Football, rugby, cricket, tennis (not handball; I couldn’t get the hang of that!) matches, home and sometimes away, filled my timetable, and kept us all fit.

Then, there was the Infirmary, and the kind and gentle (hmmm?) ministrations of Sister Bonaventure, offering either an aspirin or a ‘kill or cure’ brown sticky liquid that tasted of liquorice, as the panaceas for coughs, colds, bumps, bruises etc., with quarantine the strategy for measles and chickenpox.

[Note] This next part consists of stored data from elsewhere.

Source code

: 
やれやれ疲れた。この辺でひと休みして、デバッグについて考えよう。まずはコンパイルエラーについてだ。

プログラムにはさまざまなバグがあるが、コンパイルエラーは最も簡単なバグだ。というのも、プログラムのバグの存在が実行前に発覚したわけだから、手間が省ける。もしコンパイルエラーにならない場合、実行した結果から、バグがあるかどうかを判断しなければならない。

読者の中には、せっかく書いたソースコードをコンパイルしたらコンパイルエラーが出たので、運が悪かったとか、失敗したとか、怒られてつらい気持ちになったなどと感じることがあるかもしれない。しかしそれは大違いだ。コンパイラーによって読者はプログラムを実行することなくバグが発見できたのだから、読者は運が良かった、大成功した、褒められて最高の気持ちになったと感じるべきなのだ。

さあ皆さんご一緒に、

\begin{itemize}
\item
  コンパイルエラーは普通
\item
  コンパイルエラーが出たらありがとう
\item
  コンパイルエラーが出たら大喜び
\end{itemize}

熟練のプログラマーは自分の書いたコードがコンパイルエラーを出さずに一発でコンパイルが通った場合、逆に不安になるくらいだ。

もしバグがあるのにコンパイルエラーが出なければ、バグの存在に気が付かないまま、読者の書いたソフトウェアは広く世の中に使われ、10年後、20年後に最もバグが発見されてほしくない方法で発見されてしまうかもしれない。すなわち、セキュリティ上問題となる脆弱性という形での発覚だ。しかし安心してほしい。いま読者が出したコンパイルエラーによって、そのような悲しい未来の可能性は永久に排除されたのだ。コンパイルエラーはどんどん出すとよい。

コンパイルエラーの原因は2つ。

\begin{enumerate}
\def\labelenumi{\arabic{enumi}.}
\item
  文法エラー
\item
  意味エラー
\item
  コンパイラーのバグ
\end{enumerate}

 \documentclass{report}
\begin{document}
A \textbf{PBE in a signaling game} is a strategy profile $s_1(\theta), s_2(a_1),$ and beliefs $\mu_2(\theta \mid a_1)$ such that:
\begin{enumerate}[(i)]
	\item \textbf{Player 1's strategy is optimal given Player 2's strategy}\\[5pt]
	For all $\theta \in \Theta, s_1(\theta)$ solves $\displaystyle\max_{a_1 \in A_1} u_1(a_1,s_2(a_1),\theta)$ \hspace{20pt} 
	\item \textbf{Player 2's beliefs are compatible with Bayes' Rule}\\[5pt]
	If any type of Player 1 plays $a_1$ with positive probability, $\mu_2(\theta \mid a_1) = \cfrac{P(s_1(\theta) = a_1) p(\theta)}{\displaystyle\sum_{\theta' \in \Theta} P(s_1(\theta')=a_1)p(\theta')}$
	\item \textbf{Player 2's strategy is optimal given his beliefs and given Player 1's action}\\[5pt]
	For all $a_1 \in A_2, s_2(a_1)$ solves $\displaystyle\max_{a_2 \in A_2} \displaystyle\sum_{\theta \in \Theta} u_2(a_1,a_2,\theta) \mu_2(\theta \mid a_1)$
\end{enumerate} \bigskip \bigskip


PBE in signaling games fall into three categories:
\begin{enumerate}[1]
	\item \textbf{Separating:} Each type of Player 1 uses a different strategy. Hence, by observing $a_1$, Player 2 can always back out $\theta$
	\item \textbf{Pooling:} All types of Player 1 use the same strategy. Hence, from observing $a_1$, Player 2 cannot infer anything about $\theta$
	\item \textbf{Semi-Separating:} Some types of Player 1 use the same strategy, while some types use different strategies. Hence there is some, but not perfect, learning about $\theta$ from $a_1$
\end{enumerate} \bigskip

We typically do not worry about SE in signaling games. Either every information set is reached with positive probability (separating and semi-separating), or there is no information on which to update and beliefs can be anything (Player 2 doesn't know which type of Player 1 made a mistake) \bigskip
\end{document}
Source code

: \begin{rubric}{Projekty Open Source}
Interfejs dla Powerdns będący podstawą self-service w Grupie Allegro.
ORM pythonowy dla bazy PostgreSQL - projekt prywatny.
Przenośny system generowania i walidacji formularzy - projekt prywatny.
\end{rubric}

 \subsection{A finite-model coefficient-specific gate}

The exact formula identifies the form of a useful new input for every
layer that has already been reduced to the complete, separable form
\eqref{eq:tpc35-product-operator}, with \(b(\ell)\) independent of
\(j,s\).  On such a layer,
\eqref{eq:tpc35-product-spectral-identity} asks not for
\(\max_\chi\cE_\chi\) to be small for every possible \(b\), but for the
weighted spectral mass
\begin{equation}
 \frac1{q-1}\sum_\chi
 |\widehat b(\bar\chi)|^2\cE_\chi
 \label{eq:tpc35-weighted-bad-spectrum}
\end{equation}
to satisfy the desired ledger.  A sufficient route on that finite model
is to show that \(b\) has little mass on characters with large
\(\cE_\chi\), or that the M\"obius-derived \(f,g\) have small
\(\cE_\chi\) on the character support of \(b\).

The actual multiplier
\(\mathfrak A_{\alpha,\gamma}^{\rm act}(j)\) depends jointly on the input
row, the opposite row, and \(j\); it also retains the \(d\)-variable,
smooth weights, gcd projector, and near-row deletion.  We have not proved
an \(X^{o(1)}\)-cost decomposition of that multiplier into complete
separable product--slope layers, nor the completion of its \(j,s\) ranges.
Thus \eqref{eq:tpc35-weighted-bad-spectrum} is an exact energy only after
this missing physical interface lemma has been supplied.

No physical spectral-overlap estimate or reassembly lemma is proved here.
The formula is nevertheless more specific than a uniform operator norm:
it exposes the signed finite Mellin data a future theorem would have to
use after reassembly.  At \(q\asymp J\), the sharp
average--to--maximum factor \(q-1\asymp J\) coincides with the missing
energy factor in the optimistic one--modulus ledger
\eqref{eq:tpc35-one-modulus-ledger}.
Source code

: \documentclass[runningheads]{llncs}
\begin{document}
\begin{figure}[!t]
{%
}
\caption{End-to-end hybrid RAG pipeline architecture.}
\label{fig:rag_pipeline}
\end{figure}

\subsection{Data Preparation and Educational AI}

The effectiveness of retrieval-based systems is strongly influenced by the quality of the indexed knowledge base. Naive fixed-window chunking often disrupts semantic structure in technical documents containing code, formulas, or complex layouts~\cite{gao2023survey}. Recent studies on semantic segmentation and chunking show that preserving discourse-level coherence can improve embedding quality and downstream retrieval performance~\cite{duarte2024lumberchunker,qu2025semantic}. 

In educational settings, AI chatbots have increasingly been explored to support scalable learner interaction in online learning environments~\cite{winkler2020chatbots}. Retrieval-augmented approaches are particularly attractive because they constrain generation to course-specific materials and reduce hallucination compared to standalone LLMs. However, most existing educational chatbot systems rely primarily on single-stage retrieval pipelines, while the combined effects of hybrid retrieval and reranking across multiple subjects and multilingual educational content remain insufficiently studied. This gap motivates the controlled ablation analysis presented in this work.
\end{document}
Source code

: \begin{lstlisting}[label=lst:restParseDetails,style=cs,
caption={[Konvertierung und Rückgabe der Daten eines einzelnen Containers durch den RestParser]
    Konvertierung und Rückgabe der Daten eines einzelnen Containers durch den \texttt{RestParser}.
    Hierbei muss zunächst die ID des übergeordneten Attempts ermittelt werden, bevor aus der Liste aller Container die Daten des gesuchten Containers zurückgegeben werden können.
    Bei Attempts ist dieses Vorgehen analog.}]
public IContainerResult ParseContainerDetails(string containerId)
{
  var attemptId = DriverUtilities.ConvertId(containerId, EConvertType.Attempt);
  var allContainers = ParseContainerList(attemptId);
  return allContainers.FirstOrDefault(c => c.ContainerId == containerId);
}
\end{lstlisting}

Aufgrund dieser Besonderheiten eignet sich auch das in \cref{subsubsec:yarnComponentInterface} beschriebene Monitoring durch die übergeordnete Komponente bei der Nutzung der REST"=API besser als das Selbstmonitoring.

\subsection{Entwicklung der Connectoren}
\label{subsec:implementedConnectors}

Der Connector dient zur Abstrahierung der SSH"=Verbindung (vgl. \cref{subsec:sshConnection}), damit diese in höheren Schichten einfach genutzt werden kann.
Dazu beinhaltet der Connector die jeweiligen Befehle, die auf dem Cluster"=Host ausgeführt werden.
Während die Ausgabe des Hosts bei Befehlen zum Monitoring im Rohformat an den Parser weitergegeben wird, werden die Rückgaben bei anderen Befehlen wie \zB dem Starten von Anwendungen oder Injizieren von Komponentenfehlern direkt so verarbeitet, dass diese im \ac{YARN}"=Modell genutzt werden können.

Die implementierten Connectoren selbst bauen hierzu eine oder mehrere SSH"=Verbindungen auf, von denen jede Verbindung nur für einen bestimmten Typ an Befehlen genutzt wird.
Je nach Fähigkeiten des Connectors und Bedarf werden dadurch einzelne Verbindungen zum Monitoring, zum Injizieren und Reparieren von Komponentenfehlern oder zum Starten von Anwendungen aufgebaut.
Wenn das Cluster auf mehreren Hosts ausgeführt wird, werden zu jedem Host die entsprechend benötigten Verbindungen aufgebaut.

In Higher Line, I remember the Debating Society – ‘Is Blackpool the last resort?’ and so on. Fr Austin used to sit in here, I think, and in the Senior House, I remember appearing alongside Paul Borland in ‘Becket’ by Jean Anouilh and ‘Pygmalion’ by GB Shaw. Both plays, produced by Tom Leigh, had casts of over 25, with Green Room staff in addition.

The programmes and flyers were designed and printed by the College’s own Walthew Press (established by Fr Ibison in 1935). Managed by Fr Cheetham, Leo Stoker was my senior when I was invited to join the team.

Finally, in the Senior House, by the Top Lake, on Sundays after lunch, I remember the Catholic Evidence Guild, and learning the art of speaking about the truths of our faith before fellow students and the abiding presence of Fr Tom Worden. This led, in time, to speaking at Liverpool’s Pier Head, when I was so glad to have Peter Wilkinson on my shoulder in those testing, but exhilarating, moments.

With Sub Diaconate the next step, it was Fr. Worden who asked me to consider if priesthood was indeed my true vocation; and it wasn’t. I left College in early 1969, and in due course, I married. We have a family, and I spent a large part of my working life in the funeral service.

After retirement, I was one of the first group of Lay Funeral Ministers to be commissioned by Archbishop Kelly, and I am a trustee of a parish in the Archdiocese.

Overall, I feel so very fortunate to have been a student at St Joseph’s College, discerning whether I was called to the priesthood. It was, in the end, (correctly), not to be, but my formation and training for life could not have been so successfully replicated anywhere else.

Tempora mutantur etc., and the College was closed and sold. It is a sad spectacle, now fenced off and condemned ‘as unsafe!’ But for more than a hundred years, the College, and the life, did more than just produce priests. It offered an outstanding education, in all its forms, to laymen like me, and for that, and alma mater, I am forever grateful.